=== Data to examine ===
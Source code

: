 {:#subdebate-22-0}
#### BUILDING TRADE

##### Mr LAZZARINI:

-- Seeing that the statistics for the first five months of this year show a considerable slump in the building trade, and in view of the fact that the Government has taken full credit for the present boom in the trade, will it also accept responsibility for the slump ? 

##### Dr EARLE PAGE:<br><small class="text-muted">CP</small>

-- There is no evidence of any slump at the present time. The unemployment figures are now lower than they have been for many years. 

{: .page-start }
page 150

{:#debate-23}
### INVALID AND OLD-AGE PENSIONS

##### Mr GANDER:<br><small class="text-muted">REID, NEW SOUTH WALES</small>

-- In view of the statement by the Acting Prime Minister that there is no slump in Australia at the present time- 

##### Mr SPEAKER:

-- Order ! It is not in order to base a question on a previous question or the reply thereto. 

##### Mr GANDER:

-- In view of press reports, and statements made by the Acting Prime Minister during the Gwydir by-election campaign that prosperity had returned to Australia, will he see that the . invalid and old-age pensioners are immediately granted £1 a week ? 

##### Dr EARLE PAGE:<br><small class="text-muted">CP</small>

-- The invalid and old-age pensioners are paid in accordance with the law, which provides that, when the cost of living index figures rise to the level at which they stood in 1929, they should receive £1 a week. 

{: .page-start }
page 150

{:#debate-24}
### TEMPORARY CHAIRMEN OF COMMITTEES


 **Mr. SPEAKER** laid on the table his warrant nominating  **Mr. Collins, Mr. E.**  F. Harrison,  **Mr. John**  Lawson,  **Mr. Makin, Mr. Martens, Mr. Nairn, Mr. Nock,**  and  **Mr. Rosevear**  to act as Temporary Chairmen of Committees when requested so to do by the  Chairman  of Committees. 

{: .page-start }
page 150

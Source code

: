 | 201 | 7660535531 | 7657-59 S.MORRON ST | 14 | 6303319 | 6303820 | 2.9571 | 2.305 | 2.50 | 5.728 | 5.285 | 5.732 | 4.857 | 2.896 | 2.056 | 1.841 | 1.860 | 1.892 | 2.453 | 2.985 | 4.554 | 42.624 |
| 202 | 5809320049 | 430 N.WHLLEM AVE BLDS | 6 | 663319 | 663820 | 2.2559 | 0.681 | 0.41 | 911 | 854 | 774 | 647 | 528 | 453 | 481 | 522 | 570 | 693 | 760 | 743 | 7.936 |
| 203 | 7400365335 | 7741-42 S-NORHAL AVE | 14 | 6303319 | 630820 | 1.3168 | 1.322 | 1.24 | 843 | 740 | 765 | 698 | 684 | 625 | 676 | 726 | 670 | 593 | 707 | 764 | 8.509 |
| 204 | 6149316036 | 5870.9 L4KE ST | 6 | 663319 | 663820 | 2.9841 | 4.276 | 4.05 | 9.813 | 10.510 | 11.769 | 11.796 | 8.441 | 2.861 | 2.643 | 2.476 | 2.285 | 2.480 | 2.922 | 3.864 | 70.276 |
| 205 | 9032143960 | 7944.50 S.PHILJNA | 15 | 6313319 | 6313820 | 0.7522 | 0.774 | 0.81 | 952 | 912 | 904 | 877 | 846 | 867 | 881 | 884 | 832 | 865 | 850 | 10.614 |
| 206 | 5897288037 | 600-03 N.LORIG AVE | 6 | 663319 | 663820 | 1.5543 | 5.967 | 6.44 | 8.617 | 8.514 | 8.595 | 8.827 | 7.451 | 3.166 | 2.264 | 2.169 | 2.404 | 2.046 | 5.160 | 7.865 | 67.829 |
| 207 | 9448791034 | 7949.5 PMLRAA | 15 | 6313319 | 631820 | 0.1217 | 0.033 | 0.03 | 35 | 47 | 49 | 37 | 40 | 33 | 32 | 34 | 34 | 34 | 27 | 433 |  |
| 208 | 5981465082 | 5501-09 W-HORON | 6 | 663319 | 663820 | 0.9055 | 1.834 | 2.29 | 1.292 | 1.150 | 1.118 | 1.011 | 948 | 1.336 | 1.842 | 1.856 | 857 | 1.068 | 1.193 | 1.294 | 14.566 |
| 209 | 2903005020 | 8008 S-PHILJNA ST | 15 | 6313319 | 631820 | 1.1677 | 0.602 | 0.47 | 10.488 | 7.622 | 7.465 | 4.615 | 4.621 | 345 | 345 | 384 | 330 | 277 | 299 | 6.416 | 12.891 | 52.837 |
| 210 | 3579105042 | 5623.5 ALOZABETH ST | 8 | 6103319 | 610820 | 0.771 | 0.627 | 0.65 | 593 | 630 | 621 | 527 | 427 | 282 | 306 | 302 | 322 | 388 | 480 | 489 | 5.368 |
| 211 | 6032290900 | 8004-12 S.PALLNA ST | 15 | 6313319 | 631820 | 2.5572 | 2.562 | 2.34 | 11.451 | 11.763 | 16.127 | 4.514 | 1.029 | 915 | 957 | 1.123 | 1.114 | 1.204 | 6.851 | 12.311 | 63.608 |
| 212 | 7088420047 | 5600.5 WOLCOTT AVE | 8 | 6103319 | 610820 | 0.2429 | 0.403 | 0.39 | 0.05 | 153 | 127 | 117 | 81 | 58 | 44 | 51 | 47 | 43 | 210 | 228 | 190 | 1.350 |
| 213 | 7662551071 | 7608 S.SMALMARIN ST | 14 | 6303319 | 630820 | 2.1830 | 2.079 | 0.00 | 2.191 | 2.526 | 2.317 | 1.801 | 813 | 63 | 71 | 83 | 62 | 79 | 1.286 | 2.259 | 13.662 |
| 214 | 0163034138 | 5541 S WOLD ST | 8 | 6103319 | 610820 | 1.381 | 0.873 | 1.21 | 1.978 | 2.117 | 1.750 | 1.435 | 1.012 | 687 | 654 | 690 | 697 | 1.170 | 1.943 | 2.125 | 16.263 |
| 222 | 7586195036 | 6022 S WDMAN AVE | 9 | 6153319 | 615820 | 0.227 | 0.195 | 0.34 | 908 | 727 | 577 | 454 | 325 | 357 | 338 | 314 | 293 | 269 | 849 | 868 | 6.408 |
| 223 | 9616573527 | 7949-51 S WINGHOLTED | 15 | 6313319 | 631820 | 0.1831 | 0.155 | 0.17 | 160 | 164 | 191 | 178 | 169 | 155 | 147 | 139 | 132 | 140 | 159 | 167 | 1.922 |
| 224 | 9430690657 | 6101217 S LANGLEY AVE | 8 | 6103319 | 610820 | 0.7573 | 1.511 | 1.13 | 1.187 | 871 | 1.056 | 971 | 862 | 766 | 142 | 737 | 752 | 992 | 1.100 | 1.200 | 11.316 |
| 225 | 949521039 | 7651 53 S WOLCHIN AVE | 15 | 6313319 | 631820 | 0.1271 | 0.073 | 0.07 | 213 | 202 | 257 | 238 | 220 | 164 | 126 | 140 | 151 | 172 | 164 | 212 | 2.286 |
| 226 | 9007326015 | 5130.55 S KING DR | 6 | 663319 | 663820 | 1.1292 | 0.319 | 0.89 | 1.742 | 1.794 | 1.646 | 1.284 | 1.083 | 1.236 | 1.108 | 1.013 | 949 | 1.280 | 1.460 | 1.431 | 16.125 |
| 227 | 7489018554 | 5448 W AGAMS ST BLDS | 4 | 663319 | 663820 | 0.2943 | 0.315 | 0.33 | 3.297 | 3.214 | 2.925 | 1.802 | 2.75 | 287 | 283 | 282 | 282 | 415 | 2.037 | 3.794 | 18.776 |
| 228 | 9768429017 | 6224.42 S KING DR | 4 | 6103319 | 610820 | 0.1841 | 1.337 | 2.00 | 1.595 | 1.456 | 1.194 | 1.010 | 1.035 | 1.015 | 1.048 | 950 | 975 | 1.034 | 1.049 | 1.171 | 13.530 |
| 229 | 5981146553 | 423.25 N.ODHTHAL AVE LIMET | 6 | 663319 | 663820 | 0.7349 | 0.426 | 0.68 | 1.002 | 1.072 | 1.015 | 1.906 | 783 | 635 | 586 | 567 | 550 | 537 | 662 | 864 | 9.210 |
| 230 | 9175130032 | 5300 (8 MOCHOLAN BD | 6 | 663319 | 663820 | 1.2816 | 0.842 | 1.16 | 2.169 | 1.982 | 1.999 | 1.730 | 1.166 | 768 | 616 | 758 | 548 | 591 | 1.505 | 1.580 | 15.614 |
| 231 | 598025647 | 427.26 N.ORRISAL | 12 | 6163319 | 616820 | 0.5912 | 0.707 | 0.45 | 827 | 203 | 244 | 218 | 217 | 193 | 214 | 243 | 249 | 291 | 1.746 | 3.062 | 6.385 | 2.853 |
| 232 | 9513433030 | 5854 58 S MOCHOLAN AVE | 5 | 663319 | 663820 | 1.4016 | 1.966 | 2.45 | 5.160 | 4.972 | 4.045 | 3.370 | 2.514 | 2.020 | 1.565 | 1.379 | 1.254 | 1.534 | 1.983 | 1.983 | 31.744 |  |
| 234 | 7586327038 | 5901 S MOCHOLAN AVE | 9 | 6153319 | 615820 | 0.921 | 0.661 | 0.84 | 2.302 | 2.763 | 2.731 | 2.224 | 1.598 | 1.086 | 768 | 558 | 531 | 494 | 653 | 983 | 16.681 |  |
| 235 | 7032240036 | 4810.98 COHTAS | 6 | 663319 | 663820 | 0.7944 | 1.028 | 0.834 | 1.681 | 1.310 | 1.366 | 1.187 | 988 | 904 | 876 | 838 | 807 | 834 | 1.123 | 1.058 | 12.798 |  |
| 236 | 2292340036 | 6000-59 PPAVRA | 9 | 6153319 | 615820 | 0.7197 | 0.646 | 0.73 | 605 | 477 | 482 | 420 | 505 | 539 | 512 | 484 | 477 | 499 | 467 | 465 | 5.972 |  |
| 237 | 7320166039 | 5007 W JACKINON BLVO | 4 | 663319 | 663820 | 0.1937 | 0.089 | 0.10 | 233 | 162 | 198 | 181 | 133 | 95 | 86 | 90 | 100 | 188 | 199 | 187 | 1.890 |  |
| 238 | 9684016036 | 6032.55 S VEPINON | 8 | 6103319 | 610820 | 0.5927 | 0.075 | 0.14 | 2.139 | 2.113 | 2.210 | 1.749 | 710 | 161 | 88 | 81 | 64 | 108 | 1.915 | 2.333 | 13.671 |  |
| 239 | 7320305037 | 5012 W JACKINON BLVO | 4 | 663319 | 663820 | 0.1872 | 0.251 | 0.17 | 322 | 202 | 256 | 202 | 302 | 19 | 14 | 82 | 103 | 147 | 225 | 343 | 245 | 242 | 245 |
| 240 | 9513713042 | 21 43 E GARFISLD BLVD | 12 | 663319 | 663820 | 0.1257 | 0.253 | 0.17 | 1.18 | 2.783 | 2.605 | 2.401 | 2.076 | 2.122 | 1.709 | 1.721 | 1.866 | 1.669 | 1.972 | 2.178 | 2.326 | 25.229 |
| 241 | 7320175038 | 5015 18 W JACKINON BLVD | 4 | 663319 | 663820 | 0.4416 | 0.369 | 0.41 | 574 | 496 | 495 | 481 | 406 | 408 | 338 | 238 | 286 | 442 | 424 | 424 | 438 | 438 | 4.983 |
===
=== Data to examine ===
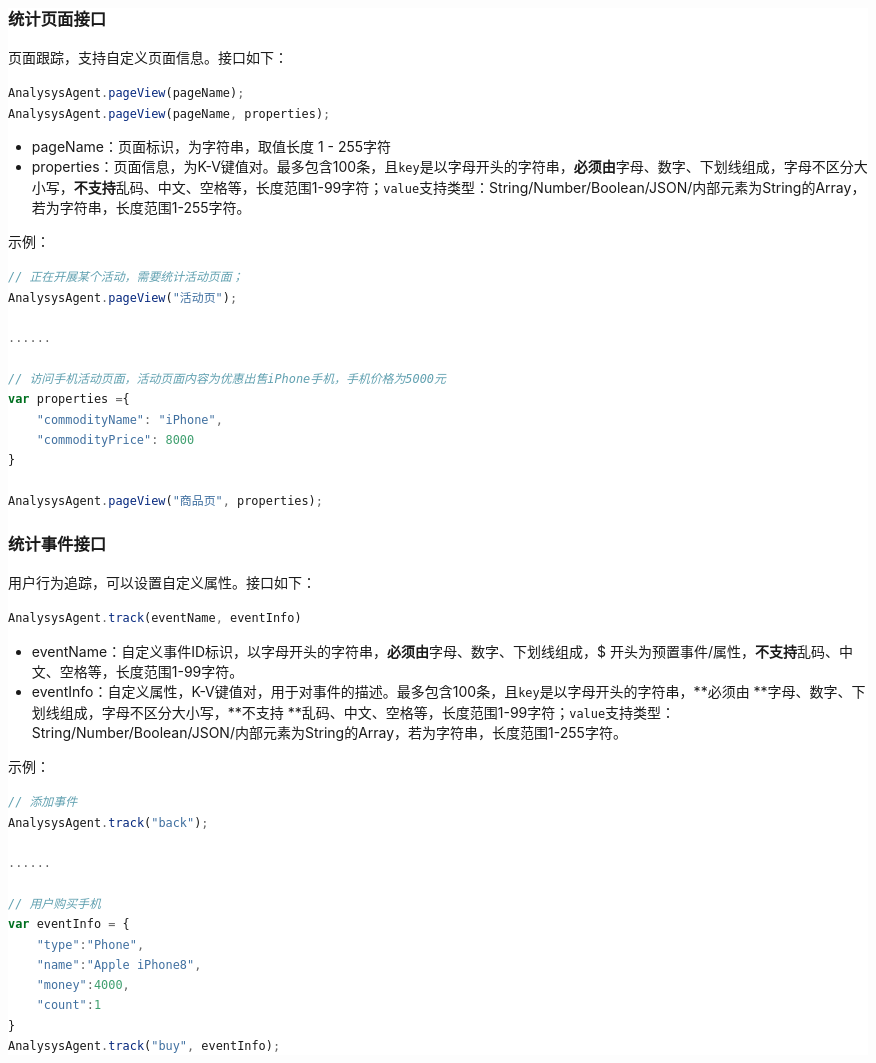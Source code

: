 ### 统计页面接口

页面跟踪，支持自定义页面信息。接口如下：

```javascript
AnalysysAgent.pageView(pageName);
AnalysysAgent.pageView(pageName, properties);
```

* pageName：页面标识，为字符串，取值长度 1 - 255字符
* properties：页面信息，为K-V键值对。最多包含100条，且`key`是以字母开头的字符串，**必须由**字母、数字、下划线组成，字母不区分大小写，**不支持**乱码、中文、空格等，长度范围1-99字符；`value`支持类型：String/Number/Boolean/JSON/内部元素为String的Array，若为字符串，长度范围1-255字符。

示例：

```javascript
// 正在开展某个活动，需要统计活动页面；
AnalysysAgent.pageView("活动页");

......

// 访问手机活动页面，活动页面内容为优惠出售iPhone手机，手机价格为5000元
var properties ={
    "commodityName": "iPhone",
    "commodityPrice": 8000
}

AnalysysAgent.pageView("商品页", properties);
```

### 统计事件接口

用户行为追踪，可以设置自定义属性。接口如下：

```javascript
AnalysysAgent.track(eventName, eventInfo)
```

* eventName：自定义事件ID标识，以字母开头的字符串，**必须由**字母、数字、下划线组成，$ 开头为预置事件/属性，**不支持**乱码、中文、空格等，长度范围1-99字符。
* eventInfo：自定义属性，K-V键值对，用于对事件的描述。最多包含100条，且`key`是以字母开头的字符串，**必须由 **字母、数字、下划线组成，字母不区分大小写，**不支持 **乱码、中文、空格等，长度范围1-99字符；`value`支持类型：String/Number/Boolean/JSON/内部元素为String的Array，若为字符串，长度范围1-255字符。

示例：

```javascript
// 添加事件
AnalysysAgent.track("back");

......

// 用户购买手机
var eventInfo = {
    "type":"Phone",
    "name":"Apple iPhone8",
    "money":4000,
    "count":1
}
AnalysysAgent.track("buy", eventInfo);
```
===
Assignment ▸
Using the records above, copy word for word the line with "232 | 9513433030", the line with "235 | 7032240036", and every line between them.

Exercise answer ▸
| 232 | 9513433030 | 5854 58 S MOCHOLAN AVE | 5 | 663319 | 663820 | 1.4016 | 1.966 | 2.45 | 5.160 | 4.972 | 4.045 | 3.370 | 2.514 | 2.020 | 1.565 | 1.379 | 1.254 | 1.534 | 1.983 | 1.983 | 31.744 |  |
| 234 | 7586327038 | 5901 S MOCHOLAN AVE | 9 | 6153319 | 615820 | 0.921 | 0.661 | 0.84 | 2.302 | 2.763 | 2.731 | 2.224 | 1.598 | 1.086 | 768 | 558 | 531 | 494 | 653 | 983 | 16.681 |  |
| 235 | 7032240036 | 4810.98 COHTAS | 6 | 663319 | 663820 | 0.7944 | 1.028 | 0.834 | 1.681 | 1.310 | 1.366 | 1.187 | 988 | 904 | 876 | 838 | 807 | 834 | 1.123 | 1.058 | 12.798 |  |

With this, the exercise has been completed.